*** Begin section ***
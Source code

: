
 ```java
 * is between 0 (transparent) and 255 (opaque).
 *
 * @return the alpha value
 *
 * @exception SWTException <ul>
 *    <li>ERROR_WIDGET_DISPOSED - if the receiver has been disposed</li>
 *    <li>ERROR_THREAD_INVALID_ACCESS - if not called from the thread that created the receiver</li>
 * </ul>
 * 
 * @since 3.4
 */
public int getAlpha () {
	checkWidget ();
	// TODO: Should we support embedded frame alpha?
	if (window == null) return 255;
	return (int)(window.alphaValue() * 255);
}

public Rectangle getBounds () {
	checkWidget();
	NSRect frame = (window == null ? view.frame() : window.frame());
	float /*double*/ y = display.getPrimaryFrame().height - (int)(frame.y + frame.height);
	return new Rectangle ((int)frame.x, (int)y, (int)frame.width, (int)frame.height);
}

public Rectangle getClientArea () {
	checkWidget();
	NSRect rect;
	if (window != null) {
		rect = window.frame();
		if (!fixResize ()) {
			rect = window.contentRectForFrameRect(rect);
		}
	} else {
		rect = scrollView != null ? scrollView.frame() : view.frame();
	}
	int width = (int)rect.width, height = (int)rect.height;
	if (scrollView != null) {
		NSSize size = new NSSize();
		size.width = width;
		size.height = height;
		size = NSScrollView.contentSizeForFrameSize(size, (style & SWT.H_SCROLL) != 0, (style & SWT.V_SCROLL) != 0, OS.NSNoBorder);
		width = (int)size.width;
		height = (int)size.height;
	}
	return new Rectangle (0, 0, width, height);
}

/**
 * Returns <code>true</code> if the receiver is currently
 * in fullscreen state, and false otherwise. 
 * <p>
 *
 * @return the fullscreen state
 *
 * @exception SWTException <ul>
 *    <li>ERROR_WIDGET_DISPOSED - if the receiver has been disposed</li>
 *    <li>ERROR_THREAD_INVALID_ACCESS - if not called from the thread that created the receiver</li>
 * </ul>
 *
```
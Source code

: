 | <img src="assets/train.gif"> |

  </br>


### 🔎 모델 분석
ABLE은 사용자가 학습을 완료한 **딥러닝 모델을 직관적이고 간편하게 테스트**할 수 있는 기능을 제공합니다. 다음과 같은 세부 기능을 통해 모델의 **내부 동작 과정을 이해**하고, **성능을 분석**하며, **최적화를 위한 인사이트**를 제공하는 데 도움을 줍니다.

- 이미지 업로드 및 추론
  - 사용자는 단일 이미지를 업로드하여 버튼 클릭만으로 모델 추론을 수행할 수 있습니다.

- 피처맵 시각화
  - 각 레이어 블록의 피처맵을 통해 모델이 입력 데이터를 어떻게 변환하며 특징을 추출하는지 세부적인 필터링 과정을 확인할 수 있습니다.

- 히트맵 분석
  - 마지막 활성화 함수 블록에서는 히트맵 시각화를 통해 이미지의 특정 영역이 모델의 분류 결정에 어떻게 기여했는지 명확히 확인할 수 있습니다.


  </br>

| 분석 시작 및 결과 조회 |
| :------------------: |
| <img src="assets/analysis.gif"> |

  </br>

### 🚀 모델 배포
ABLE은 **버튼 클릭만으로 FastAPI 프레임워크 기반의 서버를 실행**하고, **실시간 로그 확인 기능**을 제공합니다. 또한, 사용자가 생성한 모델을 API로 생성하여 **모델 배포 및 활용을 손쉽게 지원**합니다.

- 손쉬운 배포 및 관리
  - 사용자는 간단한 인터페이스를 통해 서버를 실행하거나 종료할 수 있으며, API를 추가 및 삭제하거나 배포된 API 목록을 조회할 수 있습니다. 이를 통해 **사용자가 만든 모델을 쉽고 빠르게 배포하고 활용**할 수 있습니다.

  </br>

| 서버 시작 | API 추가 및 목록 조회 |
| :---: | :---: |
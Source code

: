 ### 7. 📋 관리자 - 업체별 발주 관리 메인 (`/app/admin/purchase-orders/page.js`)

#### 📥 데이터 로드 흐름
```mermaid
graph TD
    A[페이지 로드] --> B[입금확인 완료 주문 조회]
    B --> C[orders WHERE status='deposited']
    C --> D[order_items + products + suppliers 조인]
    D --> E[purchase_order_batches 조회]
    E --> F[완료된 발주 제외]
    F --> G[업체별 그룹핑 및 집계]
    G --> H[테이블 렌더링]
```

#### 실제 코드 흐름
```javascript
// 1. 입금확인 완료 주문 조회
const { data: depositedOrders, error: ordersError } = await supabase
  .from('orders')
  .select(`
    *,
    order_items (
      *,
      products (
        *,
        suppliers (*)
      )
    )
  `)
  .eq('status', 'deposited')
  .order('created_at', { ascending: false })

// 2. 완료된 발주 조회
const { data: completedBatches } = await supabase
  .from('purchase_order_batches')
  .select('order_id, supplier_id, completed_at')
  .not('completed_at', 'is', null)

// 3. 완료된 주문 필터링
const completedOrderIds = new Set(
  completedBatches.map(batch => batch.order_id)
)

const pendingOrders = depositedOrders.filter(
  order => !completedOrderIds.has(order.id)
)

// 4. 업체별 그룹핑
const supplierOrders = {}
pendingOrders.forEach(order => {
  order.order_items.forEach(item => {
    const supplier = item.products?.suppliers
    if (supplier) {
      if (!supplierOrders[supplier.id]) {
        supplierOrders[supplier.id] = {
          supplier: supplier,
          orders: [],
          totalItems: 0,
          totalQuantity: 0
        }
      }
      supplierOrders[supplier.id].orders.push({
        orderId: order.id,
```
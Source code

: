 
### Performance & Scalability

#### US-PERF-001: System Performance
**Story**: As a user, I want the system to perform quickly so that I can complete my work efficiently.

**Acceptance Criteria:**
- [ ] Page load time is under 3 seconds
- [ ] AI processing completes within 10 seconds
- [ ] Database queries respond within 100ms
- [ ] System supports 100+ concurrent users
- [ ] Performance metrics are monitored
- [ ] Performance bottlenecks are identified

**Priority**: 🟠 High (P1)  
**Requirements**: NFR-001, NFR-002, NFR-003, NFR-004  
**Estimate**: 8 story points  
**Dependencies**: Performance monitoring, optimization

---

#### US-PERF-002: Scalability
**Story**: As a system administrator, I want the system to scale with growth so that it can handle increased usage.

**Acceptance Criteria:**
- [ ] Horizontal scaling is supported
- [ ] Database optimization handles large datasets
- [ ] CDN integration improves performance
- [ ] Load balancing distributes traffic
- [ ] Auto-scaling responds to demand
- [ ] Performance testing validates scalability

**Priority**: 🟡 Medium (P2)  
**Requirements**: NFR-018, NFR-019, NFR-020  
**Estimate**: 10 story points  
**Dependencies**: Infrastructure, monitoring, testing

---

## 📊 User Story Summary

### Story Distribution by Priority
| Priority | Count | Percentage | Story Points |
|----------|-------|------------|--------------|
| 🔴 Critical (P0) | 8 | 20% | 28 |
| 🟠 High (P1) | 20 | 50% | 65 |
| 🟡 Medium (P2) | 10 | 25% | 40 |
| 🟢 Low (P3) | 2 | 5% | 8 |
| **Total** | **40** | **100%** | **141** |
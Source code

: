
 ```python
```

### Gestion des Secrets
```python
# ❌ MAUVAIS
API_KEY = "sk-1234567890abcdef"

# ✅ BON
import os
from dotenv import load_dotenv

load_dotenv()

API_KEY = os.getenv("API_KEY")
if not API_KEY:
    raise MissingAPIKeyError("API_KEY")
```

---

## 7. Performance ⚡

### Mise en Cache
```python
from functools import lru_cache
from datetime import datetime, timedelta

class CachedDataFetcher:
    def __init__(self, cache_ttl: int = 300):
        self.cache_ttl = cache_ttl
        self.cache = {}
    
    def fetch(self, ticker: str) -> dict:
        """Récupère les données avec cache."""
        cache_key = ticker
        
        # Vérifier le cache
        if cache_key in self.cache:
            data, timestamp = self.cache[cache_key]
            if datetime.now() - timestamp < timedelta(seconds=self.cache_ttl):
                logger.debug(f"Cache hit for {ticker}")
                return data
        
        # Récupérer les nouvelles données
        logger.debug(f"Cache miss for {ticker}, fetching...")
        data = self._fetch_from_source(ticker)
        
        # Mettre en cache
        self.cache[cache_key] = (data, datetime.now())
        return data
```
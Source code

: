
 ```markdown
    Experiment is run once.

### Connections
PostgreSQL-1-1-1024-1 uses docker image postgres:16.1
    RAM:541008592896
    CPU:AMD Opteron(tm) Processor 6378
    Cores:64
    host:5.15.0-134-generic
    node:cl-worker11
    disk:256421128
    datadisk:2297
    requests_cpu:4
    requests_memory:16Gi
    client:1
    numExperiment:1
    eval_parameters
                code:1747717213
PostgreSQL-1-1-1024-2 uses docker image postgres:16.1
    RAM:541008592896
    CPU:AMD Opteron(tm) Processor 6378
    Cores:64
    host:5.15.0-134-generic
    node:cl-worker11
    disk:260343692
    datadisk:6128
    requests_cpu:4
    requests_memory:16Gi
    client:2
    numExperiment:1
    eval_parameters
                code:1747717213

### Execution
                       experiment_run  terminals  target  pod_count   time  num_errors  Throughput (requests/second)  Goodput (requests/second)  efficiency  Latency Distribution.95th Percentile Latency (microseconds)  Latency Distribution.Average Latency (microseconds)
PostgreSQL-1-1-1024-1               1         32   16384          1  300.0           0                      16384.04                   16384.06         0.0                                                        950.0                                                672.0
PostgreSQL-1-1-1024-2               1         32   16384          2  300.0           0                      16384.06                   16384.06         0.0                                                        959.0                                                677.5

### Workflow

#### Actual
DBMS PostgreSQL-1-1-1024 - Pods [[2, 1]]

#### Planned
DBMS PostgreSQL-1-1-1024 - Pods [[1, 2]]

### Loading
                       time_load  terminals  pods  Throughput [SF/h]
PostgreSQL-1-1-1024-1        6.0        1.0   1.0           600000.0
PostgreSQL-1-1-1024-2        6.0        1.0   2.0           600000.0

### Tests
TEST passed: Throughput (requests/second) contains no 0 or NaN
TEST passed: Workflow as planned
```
*** End section ***
What needs to be done
Filter the entries above down to the lines that contain the word "supabase".

Exercise output
const { data: depositedOrders, error: ordersError } = await supabase
const { data: completedBatches } = await supabase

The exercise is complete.